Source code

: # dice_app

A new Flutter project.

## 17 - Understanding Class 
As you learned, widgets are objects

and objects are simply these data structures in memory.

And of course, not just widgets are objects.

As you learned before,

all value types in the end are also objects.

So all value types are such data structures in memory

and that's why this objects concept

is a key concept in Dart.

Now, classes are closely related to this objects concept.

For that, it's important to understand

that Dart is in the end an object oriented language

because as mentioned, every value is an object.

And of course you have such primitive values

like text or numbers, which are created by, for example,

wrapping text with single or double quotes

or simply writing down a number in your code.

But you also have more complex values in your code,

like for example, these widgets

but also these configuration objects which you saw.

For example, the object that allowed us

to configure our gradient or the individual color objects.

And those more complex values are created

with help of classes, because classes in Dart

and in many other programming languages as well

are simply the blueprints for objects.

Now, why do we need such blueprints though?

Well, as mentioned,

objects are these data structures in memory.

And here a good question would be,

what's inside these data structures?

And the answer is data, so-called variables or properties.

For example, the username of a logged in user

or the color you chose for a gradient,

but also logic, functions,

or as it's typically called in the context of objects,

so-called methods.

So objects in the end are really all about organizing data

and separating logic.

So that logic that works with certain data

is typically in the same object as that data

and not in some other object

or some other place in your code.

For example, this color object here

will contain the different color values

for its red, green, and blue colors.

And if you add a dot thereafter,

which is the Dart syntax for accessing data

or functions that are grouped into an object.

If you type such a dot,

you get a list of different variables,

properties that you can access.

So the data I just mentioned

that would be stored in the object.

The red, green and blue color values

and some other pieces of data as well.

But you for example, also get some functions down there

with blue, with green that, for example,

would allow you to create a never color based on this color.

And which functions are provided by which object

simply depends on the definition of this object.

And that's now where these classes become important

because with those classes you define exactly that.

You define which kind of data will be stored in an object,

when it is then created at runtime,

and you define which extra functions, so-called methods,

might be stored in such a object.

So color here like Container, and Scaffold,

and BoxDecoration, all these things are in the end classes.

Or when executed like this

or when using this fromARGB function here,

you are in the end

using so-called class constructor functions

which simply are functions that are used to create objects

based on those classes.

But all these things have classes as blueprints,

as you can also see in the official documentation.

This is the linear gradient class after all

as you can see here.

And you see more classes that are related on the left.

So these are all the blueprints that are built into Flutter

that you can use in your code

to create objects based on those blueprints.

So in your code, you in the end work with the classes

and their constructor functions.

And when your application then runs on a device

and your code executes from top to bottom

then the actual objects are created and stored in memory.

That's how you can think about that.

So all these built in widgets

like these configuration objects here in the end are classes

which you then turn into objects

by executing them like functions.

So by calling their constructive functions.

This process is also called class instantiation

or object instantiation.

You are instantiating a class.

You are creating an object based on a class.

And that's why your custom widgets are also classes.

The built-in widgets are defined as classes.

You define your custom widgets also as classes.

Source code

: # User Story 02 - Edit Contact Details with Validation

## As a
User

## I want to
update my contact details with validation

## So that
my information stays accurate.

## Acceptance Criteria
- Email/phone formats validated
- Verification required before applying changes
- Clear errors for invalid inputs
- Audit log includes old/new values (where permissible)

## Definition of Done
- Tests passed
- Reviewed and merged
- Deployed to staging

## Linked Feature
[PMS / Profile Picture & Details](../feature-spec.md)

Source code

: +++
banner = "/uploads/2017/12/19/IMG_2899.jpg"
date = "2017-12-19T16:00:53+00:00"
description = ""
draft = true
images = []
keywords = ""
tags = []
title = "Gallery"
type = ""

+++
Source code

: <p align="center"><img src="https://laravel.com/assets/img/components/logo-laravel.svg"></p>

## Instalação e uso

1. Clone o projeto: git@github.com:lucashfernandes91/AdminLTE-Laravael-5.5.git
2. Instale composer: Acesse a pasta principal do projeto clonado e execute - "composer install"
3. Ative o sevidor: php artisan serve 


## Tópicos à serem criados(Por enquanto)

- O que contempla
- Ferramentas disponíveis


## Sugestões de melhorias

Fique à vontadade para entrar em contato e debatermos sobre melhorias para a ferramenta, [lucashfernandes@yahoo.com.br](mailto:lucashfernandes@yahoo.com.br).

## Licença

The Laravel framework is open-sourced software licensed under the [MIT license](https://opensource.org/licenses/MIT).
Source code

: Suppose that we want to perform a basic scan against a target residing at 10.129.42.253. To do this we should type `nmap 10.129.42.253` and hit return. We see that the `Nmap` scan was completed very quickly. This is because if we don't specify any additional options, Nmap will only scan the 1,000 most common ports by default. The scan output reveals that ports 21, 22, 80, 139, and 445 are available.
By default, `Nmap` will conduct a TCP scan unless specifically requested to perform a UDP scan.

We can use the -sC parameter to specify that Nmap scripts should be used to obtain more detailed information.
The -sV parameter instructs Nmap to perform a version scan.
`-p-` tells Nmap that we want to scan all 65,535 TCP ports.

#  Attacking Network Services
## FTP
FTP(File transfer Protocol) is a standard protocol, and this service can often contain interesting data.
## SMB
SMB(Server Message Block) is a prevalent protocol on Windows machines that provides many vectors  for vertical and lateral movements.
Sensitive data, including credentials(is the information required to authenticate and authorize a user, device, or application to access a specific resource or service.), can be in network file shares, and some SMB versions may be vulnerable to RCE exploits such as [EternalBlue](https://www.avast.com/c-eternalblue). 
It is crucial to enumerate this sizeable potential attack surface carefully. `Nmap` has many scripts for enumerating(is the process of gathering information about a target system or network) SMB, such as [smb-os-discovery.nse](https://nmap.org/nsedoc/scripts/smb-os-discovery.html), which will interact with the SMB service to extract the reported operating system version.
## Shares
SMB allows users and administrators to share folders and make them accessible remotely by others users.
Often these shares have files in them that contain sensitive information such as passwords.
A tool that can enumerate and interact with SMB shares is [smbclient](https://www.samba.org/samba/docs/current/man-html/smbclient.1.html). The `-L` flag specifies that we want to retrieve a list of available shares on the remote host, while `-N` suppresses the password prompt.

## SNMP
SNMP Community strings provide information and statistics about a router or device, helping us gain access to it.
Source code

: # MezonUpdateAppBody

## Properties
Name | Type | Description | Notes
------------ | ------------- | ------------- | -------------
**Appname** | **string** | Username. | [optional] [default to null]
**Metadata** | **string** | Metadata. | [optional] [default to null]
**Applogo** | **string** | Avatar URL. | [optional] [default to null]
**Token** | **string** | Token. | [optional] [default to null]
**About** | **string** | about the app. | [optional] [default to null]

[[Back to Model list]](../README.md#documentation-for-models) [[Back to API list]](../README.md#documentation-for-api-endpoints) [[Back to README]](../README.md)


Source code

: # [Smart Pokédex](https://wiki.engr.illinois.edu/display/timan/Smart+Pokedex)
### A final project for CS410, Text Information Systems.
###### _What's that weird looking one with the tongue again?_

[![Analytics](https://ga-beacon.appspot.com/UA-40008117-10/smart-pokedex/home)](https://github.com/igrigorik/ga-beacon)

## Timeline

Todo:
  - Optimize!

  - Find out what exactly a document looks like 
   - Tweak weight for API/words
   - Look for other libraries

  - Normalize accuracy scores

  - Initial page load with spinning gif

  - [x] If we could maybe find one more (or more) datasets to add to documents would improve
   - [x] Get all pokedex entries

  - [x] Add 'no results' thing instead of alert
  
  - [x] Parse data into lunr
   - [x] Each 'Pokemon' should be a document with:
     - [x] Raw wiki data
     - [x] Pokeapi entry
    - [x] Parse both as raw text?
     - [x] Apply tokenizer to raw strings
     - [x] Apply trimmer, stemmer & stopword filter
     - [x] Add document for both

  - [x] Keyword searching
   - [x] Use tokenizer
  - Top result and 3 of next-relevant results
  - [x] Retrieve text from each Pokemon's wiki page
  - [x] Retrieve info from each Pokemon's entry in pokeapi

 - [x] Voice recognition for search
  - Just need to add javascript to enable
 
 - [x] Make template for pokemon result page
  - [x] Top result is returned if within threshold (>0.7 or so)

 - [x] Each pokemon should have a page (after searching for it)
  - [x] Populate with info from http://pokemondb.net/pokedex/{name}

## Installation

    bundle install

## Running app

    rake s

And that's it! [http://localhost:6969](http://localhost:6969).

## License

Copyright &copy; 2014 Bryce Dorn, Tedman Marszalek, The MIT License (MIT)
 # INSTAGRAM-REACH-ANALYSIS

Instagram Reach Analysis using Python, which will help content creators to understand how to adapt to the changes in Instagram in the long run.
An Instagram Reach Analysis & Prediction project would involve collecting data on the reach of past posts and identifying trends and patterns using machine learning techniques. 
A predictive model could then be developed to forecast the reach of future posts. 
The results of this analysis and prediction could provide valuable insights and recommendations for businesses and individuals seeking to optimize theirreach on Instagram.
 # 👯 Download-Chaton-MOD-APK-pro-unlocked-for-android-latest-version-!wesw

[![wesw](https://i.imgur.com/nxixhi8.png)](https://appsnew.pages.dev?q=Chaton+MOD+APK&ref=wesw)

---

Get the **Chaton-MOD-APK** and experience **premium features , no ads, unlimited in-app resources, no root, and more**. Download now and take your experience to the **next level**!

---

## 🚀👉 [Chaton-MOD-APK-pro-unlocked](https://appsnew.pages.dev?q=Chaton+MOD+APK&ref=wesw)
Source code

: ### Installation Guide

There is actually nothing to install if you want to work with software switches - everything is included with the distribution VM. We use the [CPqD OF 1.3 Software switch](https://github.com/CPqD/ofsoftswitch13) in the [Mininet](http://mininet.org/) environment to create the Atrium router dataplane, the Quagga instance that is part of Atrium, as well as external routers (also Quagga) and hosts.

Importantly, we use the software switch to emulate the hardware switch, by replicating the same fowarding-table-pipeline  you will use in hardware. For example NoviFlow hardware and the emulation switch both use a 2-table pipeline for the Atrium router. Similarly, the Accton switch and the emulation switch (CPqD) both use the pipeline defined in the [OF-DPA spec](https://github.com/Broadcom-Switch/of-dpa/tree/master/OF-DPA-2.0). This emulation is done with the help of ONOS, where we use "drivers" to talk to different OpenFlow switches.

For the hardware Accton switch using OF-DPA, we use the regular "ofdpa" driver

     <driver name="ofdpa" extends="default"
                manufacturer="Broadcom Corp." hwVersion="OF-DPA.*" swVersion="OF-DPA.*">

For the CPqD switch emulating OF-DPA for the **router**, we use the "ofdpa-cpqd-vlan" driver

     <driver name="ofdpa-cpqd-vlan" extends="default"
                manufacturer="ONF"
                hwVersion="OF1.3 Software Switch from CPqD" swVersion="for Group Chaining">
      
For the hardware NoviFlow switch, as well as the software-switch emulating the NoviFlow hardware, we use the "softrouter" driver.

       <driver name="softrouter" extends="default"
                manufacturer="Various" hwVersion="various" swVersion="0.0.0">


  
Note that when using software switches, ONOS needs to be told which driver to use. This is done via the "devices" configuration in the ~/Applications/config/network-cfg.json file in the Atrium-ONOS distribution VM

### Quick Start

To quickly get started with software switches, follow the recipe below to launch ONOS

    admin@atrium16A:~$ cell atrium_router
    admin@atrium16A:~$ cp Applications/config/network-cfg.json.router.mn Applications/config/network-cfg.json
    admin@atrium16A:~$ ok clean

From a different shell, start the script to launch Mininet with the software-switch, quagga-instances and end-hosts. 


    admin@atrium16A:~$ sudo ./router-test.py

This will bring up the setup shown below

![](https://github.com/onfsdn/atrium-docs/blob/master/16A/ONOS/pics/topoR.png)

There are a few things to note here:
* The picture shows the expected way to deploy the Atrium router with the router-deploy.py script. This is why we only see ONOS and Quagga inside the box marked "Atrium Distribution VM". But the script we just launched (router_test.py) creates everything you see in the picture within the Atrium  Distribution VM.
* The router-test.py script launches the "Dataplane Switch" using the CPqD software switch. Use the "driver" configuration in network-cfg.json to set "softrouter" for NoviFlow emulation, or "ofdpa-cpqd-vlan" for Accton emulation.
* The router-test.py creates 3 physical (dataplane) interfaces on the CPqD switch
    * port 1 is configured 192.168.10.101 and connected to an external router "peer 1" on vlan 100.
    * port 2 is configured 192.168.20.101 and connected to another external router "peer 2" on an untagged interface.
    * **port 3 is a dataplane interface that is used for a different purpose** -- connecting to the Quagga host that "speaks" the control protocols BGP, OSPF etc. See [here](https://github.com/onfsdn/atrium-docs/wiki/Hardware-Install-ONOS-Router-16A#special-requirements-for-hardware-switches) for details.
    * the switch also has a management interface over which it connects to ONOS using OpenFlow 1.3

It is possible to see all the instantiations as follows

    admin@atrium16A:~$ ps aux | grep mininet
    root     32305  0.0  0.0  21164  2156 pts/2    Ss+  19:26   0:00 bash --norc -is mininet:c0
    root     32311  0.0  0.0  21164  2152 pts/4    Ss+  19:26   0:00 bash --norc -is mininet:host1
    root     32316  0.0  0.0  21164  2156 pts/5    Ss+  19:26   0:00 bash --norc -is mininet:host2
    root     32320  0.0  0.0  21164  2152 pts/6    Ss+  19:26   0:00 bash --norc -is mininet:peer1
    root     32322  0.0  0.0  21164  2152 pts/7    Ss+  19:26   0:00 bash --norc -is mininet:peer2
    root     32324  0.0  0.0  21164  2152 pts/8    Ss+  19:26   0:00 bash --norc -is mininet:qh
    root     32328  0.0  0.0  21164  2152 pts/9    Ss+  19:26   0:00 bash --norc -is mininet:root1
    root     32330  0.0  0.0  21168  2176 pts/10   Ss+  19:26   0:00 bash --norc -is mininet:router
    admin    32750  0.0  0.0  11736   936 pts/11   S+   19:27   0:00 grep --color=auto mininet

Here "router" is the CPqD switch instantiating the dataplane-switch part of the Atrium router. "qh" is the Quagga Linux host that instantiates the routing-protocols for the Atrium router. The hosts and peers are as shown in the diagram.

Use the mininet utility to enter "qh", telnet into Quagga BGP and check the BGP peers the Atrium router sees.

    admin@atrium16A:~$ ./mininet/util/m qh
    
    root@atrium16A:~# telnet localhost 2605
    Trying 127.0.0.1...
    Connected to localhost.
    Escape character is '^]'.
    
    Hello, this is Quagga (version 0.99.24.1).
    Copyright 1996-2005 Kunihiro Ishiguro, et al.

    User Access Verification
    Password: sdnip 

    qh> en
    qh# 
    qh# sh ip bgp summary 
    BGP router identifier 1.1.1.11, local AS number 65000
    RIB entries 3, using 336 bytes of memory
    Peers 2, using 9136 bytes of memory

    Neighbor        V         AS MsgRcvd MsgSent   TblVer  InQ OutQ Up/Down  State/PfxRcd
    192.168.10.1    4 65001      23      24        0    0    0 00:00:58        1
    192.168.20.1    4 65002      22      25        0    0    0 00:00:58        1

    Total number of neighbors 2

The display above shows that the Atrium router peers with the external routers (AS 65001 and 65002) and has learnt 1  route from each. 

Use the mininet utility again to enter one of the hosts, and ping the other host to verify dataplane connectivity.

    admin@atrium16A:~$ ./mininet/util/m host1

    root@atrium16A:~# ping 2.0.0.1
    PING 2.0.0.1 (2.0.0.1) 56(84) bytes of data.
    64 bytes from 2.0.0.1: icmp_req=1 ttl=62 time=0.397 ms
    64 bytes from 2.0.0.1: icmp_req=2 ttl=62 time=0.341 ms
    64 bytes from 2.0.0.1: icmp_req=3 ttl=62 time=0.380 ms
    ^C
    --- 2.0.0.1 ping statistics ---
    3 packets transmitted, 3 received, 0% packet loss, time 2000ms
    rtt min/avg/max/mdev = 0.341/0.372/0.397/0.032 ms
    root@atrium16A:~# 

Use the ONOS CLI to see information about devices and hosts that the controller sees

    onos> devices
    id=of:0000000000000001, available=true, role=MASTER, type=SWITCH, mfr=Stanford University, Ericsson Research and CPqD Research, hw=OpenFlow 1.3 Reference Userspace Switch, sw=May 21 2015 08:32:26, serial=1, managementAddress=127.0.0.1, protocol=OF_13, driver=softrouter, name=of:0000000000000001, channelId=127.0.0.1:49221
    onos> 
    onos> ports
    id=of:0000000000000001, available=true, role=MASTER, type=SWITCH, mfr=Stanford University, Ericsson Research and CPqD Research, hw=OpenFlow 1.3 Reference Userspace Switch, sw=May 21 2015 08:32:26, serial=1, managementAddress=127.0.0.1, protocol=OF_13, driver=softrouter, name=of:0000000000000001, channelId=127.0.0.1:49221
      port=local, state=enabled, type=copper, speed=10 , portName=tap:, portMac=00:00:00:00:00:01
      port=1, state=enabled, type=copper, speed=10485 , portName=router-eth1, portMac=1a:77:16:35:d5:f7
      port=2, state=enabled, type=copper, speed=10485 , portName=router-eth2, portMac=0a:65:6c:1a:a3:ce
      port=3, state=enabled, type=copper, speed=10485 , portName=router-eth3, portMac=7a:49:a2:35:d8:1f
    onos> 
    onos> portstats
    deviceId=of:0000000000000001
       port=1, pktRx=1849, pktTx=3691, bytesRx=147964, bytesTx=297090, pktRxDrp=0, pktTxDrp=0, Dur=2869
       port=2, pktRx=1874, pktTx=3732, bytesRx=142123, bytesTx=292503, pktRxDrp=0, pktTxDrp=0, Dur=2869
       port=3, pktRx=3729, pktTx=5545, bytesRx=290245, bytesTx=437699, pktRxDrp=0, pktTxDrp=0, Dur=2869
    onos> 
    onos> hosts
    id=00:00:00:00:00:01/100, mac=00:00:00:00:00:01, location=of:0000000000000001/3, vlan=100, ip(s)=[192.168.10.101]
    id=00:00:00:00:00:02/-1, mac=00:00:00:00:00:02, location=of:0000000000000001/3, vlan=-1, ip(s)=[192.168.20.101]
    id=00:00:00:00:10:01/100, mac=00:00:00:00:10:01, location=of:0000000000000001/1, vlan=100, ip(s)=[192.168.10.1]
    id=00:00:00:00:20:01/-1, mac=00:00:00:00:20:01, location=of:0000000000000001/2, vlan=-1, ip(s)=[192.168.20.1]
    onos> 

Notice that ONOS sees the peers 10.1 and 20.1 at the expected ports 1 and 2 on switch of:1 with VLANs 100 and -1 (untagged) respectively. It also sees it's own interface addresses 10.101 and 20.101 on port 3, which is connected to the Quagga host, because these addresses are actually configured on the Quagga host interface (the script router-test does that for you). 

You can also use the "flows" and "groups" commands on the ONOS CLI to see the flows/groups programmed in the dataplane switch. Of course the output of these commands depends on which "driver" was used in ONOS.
______________________________
▶ [WHAT NEEDS TO BE DONE]
Output each line of the records above exactly, beginning at the first, and stop once the line containing "And of course you have such primitive values" has been output.

▶ [RESPONSE BOX]
Source code

: # dice_app

A new Flutter project.

## 17 - Understanding Class 
As you learned, widgets are objects

and objects are simply these data structures in memory.

And of course, not just widgets are objects.

As you learned before,

all value types in the end are also objects.

So all value types are such data structures in memory

and that's why this objects concept

is a key concept in Dart.

Now, classes are closely related to this objects concept.

For that, it's important to understand

that Dart is in the end an object oriented language

because as mentioned, every value is an object.

And of course you have such primitive values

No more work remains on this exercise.